Steve Cotton said...

Croft -- And thank you for the inspiration for this post. I notice you keep your readers up-to-date on your loans.

Judi -- It is a good solution for people in countries where small loans are non-existent.

Laurie -- Thanks.

Kathe -- You make a good point. Kiva's field partners charge interest -- and that rate varies widely from country to country. But these are business loans, not charity. In most of the countries where Kiva operates, banks are for the wealthy. The only way small entrepeneurs can get a loan is from a Kiva partner, a loan shark who charges far higher interest, or to do without. Because it is a cost of doing business, the interest becomes part of the borrower's overhead. Without the loan, the borrowers would find that getting ahead is that much more difficult. Perfect? No. But it is utilitarian.

Calypso said...

I checked this out a while back:

[According to its web site, Kiva quotes interest rates as the "self reported average rate charged by the Field Partner to the entrepreneur."As of January 7, 2010 35.21% is the Average Interest Rate and Fees Borrowers Pay (Portfolio Yield) to All Kiva Field Partners."]

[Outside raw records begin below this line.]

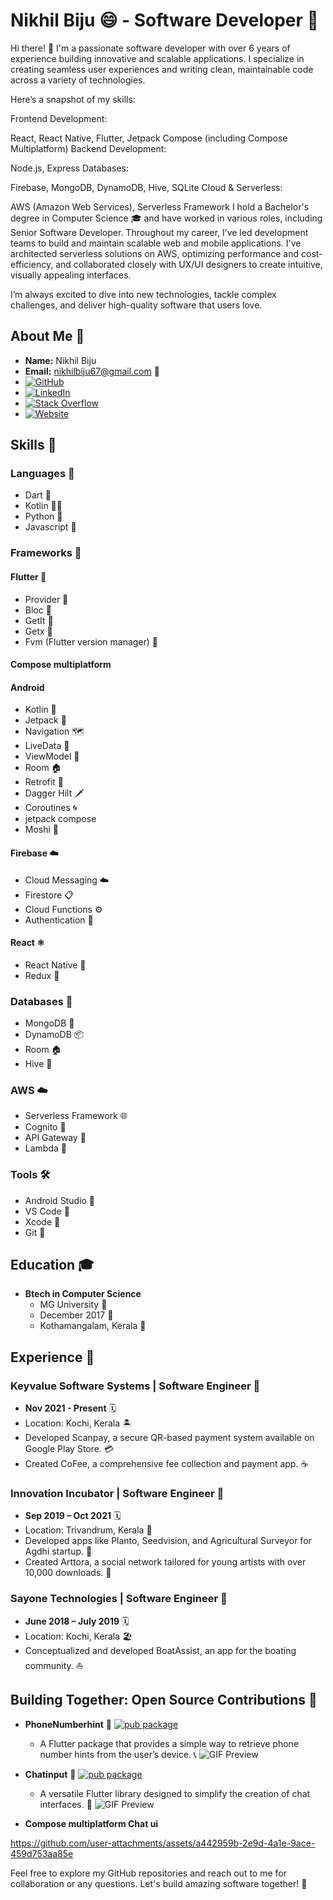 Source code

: # Nikhil Biju 😄 - Software Developer 🚀
Hi there! 👋 I'm a passionate software developer with over 6 years of experience building innovative and scalable applications. I specialize in creating seamless user experiences and writing clean, maintainable code across a variety of technologies.

Here’s a snapshot of my skills:

Frontend Development:

React, React Native, Flutter, Jetpack Compose (including Compose Multiplatform)
Backend Development:

Node.js, Express
Databases:

Firebase, MongoDB, DynamoDB, Hive, SQLite
Cloud & Serverless:

AWS (Amazon Web Services), Serverless Framework
I hold a Bachelor's degree in Computer Science 🎓 and have worked in various roles, including Senior Software Developer. Throughout my career, I’ve led development teams to build and maintain scalable web and mobile applications. I've architected serverless solutions on AWS, optimizing performance and cost-efficiency, and collaborated closely with UX/UI designers to create intuitive, visually appealing interfaces.

I’m always excited to dive into new technologies, tackle complex challenges, and deliver high-quality software that users love.

## About Me 👋
- **Name:** Nikhil Biju 
- **Email:** nikhilbiju67@gmail.com 📧
- [![GitHub](https://img.shields.io/badge/GitHub-000000?style=for-the-badge&logo=GitHub&logoColor=white)](https://github.com/nikhilbiju67)
- [![LinkedIn](https://img.shields.io/badge/LinkedIn-0077B5?style=for-the-badge&logo=LinkedIn&logoColor=white)](https://www.linkedin.com/in/nikhilbiju/)
- [![Stack Overflow](https://img.shields.io/badge/Stack%20Overflow-FE7A16?style=for-the-badge&logo=Stack%20Overflow&logoColor=white)](https://stackoverflow.com/users/7086893)
- [![Website](https://img.shields.io/badge/Personal%20Website-nikhilbiju.com-0077B5?style=for-the-badge&logo=InternetExplorer&logoColor=white)](https://nikhilbiju.com)



## Skills 🚀
### Languages 📝
- Dart 🎯
- Kotlin 🏃‍♂️
- Python 🐍
- Javascript 🤖

### Frameworks 🧰
#### Flutter 🚀
- Provider 🎩
- Bloc 🧩
- GetIt 🚀
- Getx 🦄
- Fvm (Flutter version manager) 🌟
#### Compose multiplatform  
#### Android
- Kotlin 🚀
- Jetpack 🌈
- Navigation 🗺️
- LiveData 🔄
- ViewModel 🤖
- Room 🏠
- Retrofit 🚀
- Dagger Hilt 🗡️
- Coroutines 🌀
- jetpack compose
- Moshi 🦄
#### Firebase ☁️
- Cloud Messaging ☁️
- Firestore 📋
- Cloud Functions ⚙️
- Authentication 🔐

#### React ⚛️
- React Native 📱
- Redux 🧤

### Databases 📂
- MongoDB 🍃
- DynamoDB 📦
- Room 🏠
- Hive 🐝

### AWS ☁️
- Serverless Framework 🌐
- Cognito 🔐
- API Gateway 🚪
- Lambda 🚀

### Tools 🛠️
- Android Studio 📱
- VS Code 🧰
- Xcode 🍏
- Git 🐙

## Education 🎓
- **Btech in Computer Science**
  - MG University 🏫
  - December 2017 📆
  - Kothamangalam, Kerala 🌴

## Experience 🌟
### Keyvalue Software Systems | Software Engineer 🚀
- **Nov 2021 - Present** 🗓️
- Location: Kochi, Kerala 🏝️
- Developed Scanpay, a secure QR-based payment system available on Google Play Store. 💳
- Created CoFee, a comprehensive fee collection and payment app. ☕

### Innovation Incubator | Software Engineer 🚀
- **Sep 2019 – Oct 2021** 🗓️
- Location: Trivandrum, Kerala 🌴
- Developed apps like Planto, Seedvision, and Agricultural Surveyor for Agdhi startup. 🌱
- Created Arttora, a social network tailored for young artists with over 10,000 downloads. 🎨

### Sayone Technologies | Software Engineer 🚀
- **June 2018 – July 2019** 🗓️
- Location: Kochi, Kerala 🏖️
- Conceptualized and developed BoatAssist, an app for the boating community. ⛵


## Building Together: Open Source Contributions 🚀
- **PhoneNumberhint** 📱 [![pub package](https://img.shields.io/pub/v/phone_number_hint.svg)](https://pub.dev/packages/phone_number_hint)
  - A Flutter package that provides a simple way to retrieve phone number hints from the user’s device. 📞
  ![GIF Preview](https://i.ibb.co/1n3xF6Q/output-onlinegiftools-1.gif)


- **Chatinput** 💬   [![pub package](https://img.shields.io/pub/v/your_package_name.svg)](https://pub.dev/packages/chat_input)
  - A versatile Flutter library designed to simplify the creation of chat interfaces. 💬
  ![GIF Preview](https://i.ibb.co/xXBGwD2/ezgif-5-5fdc10f37c.gif)

- **Compose multiplatform Chat ui**

https://github.com/user-attachments/assets/a442959b-2e9d-4a1e-9ace-459d753aa85e

Feel free to explore my GitHub repositories and reach out to me for collaboration or any questions. Let's build amazing software together! 🤝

Seems like a lot of interest to me; makes those credit card fees look like a bargain ;-)

Steve Cotton said...

Calypso -- I agree. It does seem high. And my libertarian instincts cause me to wish the rates were lower. But I also wish that most countries did not have a top-down economy that punishes the poor. Maybe the world will be freer in the future. For now, we are stuck with less than perfect circumstances. And I would rather deal with the good we have than the perfect we will never attain.

Calypso said...

Steve - Ever the diplomat.

Like Felipe I am a hard nosed realist (your words). Providing micro-loans to poor people with loan shark interest rates simply doesn't get it for me - soft peddle it however you like.

From the New York Times:

"Premal Shah, Kiva’s president, said The uproar has proven beneficial in an unexpected way. “If anything, it has drawn more people into the nuance and beauty of this model of microfinance,” said Mr. Shah, who joined Kiva from eBay. “It’s highly imperfect, but it’s like a 3 1/2-year-old child: it has a lot of potential.”


Highly imperfect is the key there.

Felipe said...

Thanks for the Kiva plug, Señor Cotton. If anyone wants to join our team, it´s called Ian Lee´s Team, and I imagine just going to the Kiva site and doing a team search will lead you to us. I hope so.

And what you wrote about the interest payment was perfect. I don´t sweat the small stuff. It´s an excellent organization.

Croft said...

I too am surprised by the interest rates charged but interest rates across the board are higher in Latin America. A Mexican friend (well off retired lawyer) tells me that even with his preferred credit rating the rates he would have to pay on his credit card are very high - I think he said 25%. Fortunately for him, he pays his card off monthly.

Like Steve says, it is an imperfect system but if the "Field Partners" had to borrow the money they loan out to the small entrepreneurs, the rates would be higher yet.

To keep Kiva's costs down, PayPal has waived all fees as their contribution to the micro loan initiative.